**Task details:** Keep the pictures out and restate every record exactly.

**Provided records:**
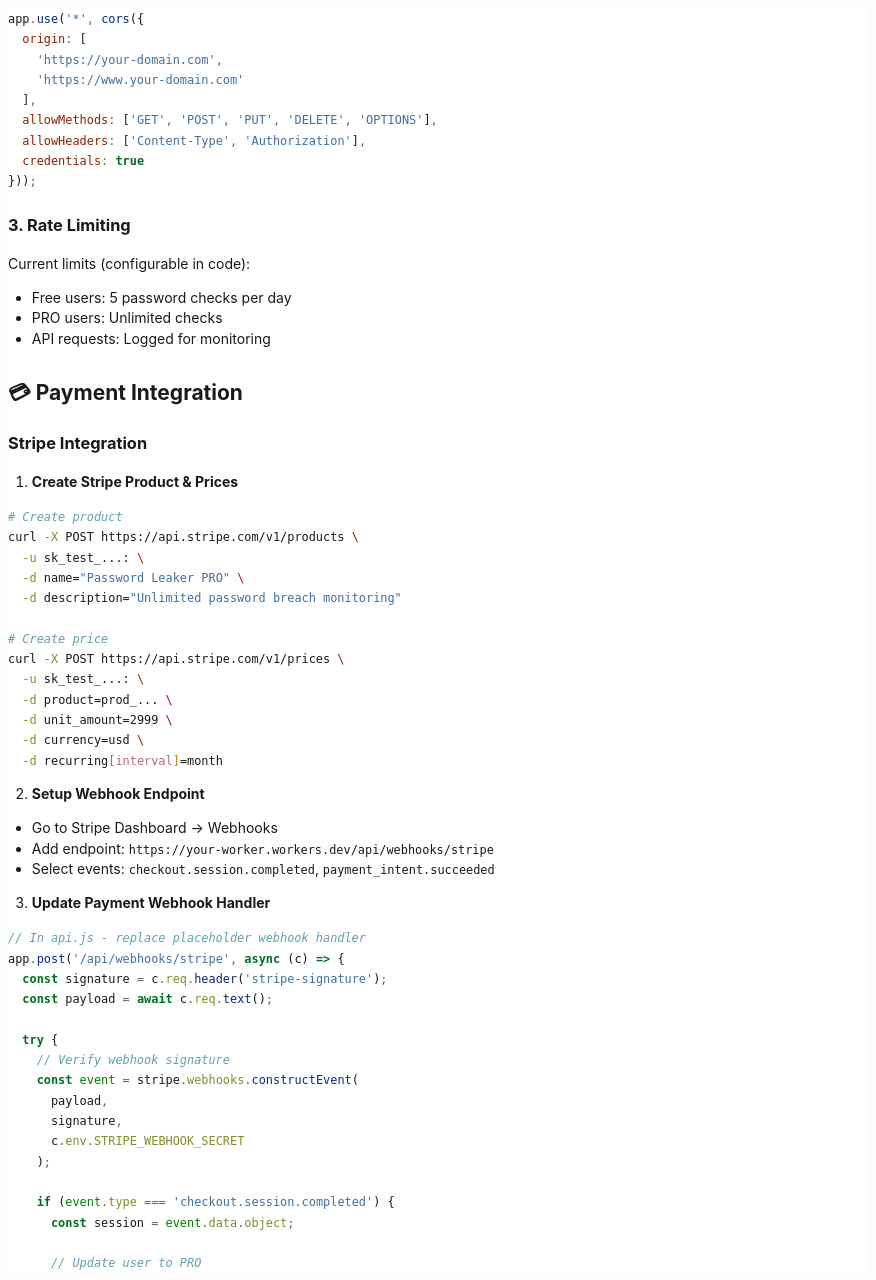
 ```javascript
app.use('*', cors({
  origin: [
    'https://your-domain.com',
    'https://www.your-domain.com'
  ],
  allowMethods: ['GET', 'POST', 'PUT', 'DELETE', 'OPTIONS'],
  allowHeaders: ['Content-Type', 'Authorization'],
  credentials: true
}));
```

### 3. Rate Limiting

Current limits (configurable in code):
- Free users: 5 password checks per day
- PRO users: Unlimited checks
- API requests: Logged for monitoring

## 💳 Payment Integration

### Stripe Integration

1. **Create Stripe Product & Prices**

```bash
# Create product
curl -X POST https://api.stripe.com/v1/products \
  -u sk_test_...: \
  -d name="Password Leaker PRO" \
  -d description="Unlimited password breach monitoring"

# Create price
curl -X POST https://api.stripe.com/v1/prices \
  -u sk_test_...: \
  -d product=prod_... \
  -d unit_amount=2999 \
  -d currency=usd \
  -d recurring[interval]=month
```

2. **Setup Webhook Endpoint**

- Go to Stripe Dashboard → Webhooks
- Add endpoint: `https://your-worker.workers.dev/api/webhooks/stripe`
- Select events: `checkout.session.completed`, `payment_intent.succeeded`

3. **Update Payment Webhook Handler**

```javascript
// In api.js - replace placeholder webhook handler
app.post('/api/webhooks/stripe', async (c) => {
  const signature = c.req.header('stripe-signature');
  const payload = await c.req.text();
  
  try {
    // Verify webhook signature
    const event = stripe.webhooks.constructEvent(
      payload, 
      signature, 
      c.env.STRIPE_WEBHOOK_SECRET
    );
    
    if (event.type === 'checkout.session.completed') {
      const session = event.data.object;
      
      // Update user to PRO
```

**Task result:**
 ```javascript
app.use('*', cors({
  origin: [
    'https://your-domain.com',
    'https://www.your-domain.com'
  ],
  allowMethods: ['GET', 'POST', 'PUT', 'DELETE', 'OPTIONS'],
  allowHeaders: ['Content-Type', 'Authorization'],
  credentials: true
}));
```

### 3. Rate Limiting

Current limits (configurable in code):
- Free users: 5 password checks per day
- PRO users: Unlimited checks
- API requests: Logged for monitoring

## 💳 Payment Integration

### Stripe Integration

1. **Create Stripe Product & Prices**

```bash
# Create product
curl -X POST https://api.stripe.com/v1/products \
  -u sk_test_...: \
  -d name="Password Leaker PRO" \
  -d description="Unlimited password breach monitoring"

# Create price
curl -X POST https://api.stripe.com/v1/prices \
  -u sk_test_...: \
  -d product=prod_... \
  -d unit_amount=2999 \
  -d currency=usd \
  -d recurring[interval]=month
```

2. **Setup Webhook Endpoint**

- Go to Stripe Dashboard → Webhooks
- Add endpoint: `https://your-worker.workers.dev/api/webhooks/stripe`
- Select events: `checkout.session.completed`, `payment_intent.succeeded`

3. **Update Payment Webhook Handler**

```javascript
// In api.js - replace placeholder webhook handler
app.post('/api/webhooks/stripe', async (c) => {
  const signature = c.req.header('stripe-signature');
  const payload = await c.req.text();
  
  try {
    // Verify webhook signature
    const event = stripe.webhooks.constructEvent(
      payload, 
      signature, 
      c.env.STRIPE_WEBHOOK_SECRET
    );
    
    if (event.type === 'checkout.session.completed') {
      const session = event.data.object;
      
      // Update user to PRO
```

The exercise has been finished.